Discrimination of Certainty and Probability.
We can never recur too often to the truth that our knowledge of the laws and future events of the external world is only probable. The mind itself is quite capable of possessing certain knowledge, and it is well to discriminate carefully between what we can and cannot know with certainty. In the first place, whatever feeling is actually present to the mind is certainly known to that mind. If I see blue sky, I may be quite sure that I do experience the sensation of blueness. Whatever I do feel, I do feel beyond all doubt. We are indeed very likely to confuse what we really feel with what we are inclined to associate with it, or infer inductively from it; but the whole of our consciousness, as far as it is the result of pure intuition and free from inference, is certain knowledge beyond all doubt.

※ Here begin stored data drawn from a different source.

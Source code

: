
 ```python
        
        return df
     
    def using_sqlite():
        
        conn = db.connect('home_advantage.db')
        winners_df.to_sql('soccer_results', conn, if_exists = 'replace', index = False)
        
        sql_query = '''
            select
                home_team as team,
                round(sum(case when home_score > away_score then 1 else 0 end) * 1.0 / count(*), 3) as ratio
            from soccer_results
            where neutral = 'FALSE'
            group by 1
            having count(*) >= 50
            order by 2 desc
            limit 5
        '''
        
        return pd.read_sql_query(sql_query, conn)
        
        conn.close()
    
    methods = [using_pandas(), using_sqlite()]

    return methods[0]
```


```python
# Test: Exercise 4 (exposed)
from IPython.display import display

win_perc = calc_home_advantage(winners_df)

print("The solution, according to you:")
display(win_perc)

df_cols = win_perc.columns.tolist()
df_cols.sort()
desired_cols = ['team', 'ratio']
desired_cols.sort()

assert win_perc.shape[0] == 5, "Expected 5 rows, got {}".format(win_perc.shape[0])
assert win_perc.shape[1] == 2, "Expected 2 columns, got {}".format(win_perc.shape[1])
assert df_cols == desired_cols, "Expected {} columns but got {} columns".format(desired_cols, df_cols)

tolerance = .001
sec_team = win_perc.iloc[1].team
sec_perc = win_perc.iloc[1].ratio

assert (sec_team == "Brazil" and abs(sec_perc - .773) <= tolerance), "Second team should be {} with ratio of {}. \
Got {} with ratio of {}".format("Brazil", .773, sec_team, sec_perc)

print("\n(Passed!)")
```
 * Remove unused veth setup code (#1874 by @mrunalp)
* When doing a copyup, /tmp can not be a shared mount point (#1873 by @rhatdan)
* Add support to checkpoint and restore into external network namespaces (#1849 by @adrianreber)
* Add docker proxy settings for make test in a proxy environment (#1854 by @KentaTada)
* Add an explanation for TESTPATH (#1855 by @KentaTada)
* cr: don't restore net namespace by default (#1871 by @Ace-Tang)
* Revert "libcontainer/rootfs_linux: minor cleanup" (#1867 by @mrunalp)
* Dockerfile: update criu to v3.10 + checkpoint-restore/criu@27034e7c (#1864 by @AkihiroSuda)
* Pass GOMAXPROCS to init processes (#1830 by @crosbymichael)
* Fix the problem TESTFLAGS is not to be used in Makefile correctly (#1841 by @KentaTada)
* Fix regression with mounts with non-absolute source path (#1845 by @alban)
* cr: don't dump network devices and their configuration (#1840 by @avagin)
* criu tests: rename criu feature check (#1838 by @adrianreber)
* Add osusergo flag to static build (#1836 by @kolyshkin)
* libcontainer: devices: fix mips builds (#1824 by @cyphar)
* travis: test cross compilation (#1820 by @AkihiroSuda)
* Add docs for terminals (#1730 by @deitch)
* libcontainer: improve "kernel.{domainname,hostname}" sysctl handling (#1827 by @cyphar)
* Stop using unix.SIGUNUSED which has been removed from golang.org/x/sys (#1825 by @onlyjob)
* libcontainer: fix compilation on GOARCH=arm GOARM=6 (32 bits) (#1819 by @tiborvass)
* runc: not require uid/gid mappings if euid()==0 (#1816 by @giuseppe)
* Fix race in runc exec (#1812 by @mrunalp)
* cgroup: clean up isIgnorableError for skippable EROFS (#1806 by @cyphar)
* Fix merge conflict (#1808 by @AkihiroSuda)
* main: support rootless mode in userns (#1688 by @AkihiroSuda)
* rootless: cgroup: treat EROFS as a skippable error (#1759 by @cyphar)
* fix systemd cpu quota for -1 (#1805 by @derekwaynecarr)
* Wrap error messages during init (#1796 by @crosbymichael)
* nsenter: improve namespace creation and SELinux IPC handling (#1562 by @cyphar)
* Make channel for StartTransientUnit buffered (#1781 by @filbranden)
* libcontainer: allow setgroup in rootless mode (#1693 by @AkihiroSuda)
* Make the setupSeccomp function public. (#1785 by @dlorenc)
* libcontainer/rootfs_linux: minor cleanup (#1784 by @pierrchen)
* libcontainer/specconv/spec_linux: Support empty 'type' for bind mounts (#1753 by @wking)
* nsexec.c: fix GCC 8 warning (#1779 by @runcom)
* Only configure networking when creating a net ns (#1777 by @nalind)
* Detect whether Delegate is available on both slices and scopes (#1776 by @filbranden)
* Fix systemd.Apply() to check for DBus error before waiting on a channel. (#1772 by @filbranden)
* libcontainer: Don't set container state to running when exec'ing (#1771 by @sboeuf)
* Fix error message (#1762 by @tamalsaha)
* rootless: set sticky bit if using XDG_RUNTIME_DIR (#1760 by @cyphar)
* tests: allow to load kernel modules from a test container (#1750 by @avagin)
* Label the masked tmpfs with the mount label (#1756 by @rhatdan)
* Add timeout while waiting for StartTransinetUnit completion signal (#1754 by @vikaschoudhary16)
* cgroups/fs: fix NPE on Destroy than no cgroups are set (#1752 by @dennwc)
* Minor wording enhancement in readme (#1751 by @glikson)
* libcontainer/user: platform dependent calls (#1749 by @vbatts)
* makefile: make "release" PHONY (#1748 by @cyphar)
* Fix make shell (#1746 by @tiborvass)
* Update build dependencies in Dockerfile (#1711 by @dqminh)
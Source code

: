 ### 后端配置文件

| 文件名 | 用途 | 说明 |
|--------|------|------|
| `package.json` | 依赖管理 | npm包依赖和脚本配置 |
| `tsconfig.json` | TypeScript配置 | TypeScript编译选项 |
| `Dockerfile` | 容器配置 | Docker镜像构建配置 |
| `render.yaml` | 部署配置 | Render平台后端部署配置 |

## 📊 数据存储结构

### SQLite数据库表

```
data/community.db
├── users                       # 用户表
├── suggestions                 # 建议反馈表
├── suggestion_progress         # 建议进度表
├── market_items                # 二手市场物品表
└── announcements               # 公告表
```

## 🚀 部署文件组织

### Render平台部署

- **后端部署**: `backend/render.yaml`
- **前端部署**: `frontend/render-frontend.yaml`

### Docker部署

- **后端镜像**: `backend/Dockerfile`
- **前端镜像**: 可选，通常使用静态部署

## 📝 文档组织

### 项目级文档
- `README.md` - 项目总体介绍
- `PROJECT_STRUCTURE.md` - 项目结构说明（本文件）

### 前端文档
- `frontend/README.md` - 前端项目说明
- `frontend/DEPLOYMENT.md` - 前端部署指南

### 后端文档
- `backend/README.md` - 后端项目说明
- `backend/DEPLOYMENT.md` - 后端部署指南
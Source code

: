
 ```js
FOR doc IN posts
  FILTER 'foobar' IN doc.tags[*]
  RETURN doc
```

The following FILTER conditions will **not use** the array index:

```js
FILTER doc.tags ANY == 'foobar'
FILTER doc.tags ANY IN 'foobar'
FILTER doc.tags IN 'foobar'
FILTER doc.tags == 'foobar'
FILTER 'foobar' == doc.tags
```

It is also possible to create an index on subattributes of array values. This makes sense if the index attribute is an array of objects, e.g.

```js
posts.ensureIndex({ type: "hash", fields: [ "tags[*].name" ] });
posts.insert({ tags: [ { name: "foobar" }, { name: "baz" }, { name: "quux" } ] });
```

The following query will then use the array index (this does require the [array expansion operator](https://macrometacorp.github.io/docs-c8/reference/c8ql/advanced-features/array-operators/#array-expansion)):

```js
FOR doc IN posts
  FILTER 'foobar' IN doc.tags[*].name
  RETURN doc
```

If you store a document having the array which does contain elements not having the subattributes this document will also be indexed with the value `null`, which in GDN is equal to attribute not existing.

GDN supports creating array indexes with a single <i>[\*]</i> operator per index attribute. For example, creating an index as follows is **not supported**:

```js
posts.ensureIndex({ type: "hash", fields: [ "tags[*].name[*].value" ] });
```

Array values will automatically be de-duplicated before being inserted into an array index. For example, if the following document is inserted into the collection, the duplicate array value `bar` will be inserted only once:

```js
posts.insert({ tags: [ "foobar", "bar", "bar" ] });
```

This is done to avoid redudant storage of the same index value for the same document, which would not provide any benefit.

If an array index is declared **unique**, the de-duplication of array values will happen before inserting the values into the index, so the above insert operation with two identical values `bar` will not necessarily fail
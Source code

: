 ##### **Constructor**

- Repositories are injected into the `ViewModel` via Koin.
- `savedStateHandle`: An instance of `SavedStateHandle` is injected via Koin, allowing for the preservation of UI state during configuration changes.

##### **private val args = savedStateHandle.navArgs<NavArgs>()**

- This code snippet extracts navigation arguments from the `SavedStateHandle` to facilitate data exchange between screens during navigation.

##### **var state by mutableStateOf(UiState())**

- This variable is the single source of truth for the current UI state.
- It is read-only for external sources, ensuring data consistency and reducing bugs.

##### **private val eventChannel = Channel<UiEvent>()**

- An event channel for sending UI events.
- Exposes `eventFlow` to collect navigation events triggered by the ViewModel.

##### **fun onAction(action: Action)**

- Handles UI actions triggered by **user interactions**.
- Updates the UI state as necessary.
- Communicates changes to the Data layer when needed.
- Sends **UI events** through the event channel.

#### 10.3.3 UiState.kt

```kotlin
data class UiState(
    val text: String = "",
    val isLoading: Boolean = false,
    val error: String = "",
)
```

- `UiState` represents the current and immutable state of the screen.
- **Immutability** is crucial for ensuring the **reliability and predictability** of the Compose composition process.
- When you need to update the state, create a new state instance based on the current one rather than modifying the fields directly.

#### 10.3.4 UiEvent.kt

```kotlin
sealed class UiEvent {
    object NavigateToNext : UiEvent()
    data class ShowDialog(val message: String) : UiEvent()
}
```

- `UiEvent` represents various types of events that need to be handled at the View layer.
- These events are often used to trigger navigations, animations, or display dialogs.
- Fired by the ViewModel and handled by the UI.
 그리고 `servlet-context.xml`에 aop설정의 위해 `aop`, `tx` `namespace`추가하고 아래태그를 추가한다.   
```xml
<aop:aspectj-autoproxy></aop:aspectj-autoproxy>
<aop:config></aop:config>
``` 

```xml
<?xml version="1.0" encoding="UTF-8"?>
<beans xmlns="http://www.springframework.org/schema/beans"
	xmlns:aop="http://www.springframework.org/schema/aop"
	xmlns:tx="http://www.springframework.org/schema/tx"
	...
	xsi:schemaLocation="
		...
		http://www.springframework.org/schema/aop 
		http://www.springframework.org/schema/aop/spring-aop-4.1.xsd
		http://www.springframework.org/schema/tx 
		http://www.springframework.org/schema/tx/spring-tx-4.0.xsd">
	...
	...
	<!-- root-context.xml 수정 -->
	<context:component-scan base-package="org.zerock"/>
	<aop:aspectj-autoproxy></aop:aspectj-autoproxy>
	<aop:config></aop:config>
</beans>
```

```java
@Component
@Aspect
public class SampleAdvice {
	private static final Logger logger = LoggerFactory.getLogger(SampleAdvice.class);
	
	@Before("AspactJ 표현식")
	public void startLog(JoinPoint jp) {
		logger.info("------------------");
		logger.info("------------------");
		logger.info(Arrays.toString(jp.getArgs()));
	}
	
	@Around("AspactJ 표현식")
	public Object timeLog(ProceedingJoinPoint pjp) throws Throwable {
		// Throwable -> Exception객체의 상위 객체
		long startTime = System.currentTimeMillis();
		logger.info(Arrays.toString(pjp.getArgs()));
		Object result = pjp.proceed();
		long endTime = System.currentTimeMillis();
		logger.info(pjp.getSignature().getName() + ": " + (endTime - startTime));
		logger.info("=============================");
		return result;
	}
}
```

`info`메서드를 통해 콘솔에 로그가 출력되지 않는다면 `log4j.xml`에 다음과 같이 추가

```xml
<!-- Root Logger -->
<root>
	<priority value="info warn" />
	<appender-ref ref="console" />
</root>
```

In the second place, we may have certainty of inference; the fundamental laws of thought, and the rule of substitution (p. [9]), are certainly true; and if my senses could inform me that A was indistinguishable in colour from B, and B from C, then I should be equally certain that A was indistinguishable from C. In short, whatever truth there is in the premises, I can certainly embody in their correct logical result. But the certainty generally assumes a hypothetical character. I never can be quite sure that two colours are exactly alike, that two magnitudes are exactly equal, or that two bodies whatsoever are identical even in their apparent qualities. Almost all our judgments involve quantitative relations, and, as will be shown in succeeding chapters, we can never attain exactness and certainty where continuous quantity enters. Judgments concerning discontinuous quantity or numbers, however, allow of certainty; I may establish beyond doubt, for instance, that the difference of the squares of 17 and 13 is the product of 17 + 13 and 17 - 13, and is therefore 30 × 4, or 120.